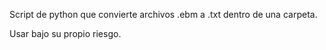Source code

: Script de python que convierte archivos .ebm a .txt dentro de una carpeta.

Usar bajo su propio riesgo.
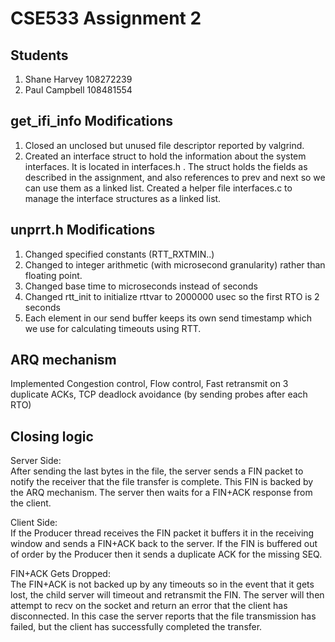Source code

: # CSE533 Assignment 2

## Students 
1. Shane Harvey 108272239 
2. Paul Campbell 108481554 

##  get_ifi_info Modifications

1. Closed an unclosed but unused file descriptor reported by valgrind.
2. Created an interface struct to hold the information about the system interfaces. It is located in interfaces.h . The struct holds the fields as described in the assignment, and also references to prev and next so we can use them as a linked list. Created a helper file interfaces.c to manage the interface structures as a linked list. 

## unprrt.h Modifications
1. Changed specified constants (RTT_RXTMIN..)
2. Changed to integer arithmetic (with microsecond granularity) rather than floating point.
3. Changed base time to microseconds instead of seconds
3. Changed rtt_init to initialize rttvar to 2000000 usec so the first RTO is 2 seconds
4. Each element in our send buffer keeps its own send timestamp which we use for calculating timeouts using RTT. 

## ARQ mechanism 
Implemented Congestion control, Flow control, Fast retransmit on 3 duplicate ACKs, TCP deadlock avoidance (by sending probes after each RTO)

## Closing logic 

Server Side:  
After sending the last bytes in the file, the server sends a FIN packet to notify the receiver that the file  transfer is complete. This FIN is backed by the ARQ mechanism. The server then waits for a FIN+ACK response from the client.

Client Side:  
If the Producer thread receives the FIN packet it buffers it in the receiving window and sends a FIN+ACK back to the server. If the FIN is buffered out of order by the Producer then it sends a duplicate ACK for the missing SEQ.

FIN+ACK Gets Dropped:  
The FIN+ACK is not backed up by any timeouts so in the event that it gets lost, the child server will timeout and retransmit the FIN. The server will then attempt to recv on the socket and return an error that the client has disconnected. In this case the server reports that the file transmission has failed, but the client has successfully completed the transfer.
+++
What is expected
Look above for the line containing "After sending the"; copy from it through the last line, exactly, and nothing more.

Your solution
After sending the last bytes in the file, the server sends a FIN packet to notify the receiver that the file  transfer is complete. This FIN is backed by the ARQ mechanism. The server then waits for a FIN+ACK response from the client.

Client Side:  
If the Producer thread receives the FIN packet it buffers it in the receiving window and sends a FIN+ACK back to the server. If the FIN is buffered out of order by the Producer then it sends a duplicate ACK for the missing SEQ.

FIN+ACK Gets Dropped:  
The FIN+ACK is not backed up by any timeouts so in the event that it gets lost, the child server will timeout and retransmit the FIN. The server will then attempt to recv on the socket and return an error that the client has disconnected. In this case the server reports that the file transmission has failed, but the client has successfully completed the transfer.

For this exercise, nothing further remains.